WHAT NEEDS TO BE DONE: Would you work out how many lines below include the word "which"? Only that number is wanted.

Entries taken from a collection
----------------
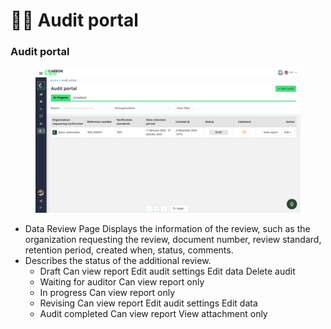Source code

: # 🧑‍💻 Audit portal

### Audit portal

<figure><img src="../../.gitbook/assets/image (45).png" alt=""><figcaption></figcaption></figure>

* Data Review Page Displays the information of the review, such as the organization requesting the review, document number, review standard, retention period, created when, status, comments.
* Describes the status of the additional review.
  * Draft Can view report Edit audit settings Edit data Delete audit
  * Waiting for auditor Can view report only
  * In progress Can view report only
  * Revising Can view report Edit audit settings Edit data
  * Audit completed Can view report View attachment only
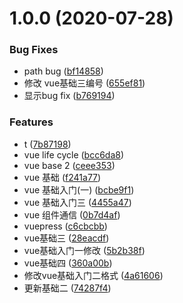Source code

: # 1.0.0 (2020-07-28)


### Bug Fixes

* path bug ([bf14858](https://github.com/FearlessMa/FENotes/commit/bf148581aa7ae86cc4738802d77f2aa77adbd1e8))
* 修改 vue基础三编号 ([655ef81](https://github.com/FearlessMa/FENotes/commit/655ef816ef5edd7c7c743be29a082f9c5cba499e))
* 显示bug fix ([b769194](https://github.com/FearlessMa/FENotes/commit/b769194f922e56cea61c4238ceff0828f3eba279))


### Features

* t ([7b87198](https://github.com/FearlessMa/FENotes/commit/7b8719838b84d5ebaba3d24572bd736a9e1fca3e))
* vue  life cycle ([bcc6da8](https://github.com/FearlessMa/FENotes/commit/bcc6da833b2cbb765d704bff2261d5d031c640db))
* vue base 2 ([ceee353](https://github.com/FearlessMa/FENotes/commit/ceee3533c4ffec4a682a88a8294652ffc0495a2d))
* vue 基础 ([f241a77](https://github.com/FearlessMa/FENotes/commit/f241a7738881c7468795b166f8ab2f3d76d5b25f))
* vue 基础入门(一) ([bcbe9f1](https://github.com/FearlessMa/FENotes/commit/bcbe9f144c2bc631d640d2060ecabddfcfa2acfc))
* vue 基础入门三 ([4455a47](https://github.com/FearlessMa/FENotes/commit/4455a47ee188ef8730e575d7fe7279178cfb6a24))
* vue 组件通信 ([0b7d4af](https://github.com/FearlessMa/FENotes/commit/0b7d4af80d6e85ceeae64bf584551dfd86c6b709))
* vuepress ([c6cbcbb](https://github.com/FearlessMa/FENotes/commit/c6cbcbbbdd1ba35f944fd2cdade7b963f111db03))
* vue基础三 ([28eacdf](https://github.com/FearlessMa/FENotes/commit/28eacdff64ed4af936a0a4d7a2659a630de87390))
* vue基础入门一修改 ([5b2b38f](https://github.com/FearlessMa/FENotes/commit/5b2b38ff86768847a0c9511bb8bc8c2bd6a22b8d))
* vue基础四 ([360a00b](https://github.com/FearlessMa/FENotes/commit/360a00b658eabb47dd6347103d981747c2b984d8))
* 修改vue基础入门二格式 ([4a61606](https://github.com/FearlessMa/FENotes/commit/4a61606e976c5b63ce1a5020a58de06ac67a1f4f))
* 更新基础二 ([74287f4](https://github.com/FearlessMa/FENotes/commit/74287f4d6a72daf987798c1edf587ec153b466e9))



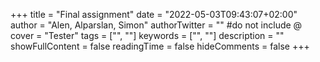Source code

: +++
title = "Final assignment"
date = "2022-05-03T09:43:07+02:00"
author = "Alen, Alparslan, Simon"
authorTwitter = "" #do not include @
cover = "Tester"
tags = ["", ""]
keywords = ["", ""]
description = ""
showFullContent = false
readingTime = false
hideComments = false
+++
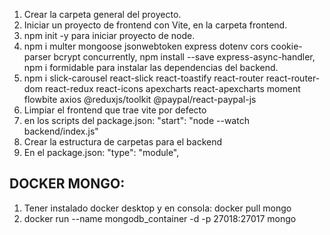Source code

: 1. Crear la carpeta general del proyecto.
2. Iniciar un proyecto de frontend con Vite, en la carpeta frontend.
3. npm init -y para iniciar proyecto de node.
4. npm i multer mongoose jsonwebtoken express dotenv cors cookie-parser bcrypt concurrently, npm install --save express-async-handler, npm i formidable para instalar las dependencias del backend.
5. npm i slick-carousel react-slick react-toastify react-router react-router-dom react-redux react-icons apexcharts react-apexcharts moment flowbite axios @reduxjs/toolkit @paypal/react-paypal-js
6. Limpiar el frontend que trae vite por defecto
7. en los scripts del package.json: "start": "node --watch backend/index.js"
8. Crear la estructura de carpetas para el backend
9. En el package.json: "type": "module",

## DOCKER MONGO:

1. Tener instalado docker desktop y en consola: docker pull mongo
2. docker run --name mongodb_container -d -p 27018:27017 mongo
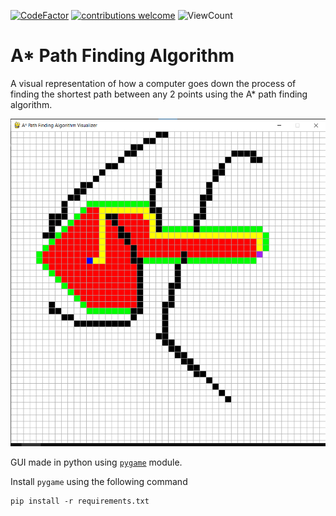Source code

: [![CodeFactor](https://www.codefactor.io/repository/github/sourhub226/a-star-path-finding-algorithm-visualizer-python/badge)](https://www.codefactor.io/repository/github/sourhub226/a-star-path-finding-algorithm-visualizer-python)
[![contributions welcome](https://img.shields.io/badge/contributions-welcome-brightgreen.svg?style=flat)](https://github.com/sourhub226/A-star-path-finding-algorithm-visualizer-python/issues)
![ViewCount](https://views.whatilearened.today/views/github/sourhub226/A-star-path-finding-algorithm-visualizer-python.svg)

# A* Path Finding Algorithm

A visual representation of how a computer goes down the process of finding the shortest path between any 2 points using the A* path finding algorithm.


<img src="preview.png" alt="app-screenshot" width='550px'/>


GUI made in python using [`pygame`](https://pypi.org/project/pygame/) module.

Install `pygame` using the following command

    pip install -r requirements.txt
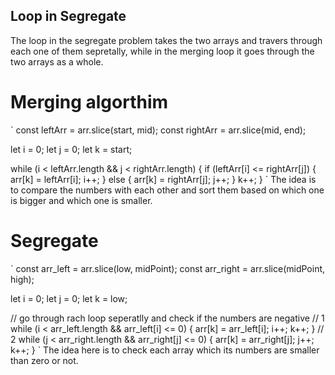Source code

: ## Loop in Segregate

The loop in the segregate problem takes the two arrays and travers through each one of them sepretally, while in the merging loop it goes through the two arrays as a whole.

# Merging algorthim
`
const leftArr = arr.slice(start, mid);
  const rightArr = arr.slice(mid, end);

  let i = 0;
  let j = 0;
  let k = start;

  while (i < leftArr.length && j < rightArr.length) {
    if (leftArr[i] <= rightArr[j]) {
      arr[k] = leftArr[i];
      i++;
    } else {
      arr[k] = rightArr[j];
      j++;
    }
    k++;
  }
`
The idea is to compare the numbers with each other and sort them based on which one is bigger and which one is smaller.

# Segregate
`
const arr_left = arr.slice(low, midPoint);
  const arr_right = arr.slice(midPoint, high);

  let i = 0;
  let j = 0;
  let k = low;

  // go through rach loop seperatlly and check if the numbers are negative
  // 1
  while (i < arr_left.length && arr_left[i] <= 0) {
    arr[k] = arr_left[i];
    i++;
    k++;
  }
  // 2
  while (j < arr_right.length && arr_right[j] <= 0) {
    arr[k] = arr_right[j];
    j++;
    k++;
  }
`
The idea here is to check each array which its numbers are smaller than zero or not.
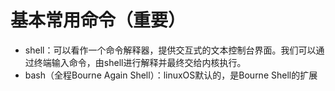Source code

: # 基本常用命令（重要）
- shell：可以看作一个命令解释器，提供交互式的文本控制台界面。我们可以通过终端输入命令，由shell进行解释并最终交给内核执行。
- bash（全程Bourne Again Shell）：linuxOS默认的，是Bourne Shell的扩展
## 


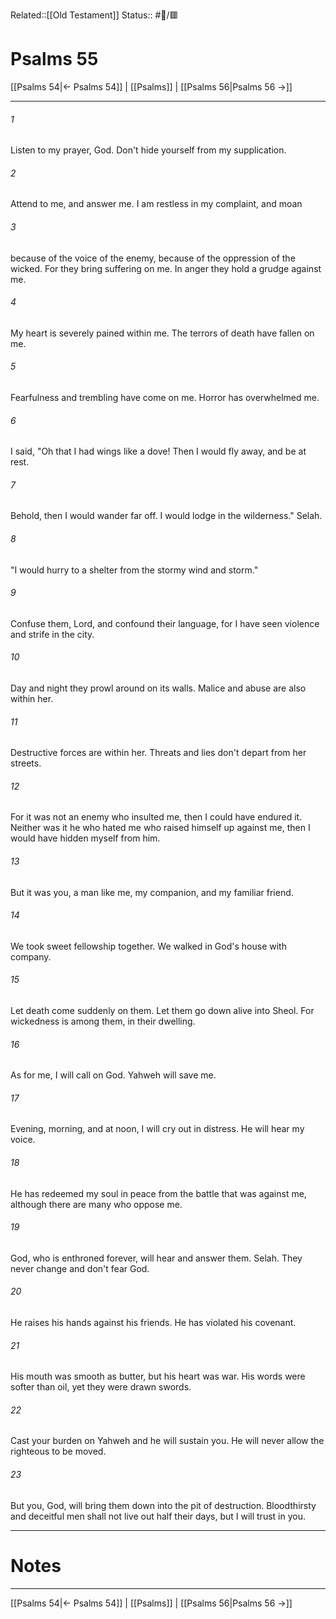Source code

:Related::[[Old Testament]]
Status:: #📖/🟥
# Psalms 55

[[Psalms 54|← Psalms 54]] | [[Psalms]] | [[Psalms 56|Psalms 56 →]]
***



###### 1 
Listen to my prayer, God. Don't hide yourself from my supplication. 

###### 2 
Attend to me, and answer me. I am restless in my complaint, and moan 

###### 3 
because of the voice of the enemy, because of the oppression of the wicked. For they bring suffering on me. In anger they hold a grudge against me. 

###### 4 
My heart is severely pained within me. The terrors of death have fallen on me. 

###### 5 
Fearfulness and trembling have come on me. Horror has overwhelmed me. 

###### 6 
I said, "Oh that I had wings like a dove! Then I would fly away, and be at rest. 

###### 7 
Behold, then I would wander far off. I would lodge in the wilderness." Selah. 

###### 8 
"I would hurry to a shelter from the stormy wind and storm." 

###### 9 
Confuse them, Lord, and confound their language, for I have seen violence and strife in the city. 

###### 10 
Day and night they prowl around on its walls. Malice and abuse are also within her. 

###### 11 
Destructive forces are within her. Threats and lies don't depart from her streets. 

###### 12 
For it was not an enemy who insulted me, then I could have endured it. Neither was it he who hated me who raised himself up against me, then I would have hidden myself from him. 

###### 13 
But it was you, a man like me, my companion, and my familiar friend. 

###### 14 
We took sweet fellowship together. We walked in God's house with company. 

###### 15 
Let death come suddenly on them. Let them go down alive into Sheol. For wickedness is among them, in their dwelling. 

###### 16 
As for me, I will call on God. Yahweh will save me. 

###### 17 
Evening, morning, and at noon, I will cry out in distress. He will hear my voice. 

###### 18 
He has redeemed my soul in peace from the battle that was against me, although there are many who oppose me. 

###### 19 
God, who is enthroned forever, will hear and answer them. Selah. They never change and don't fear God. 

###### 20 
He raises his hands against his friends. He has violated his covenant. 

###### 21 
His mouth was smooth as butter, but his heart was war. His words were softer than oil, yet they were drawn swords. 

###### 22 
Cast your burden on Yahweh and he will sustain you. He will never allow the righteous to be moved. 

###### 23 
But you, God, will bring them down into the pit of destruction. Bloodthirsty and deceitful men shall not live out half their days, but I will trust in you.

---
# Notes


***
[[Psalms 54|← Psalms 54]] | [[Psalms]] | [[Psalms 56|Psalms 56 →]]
----------------
RESPONSE TO THE EXERCISE: 2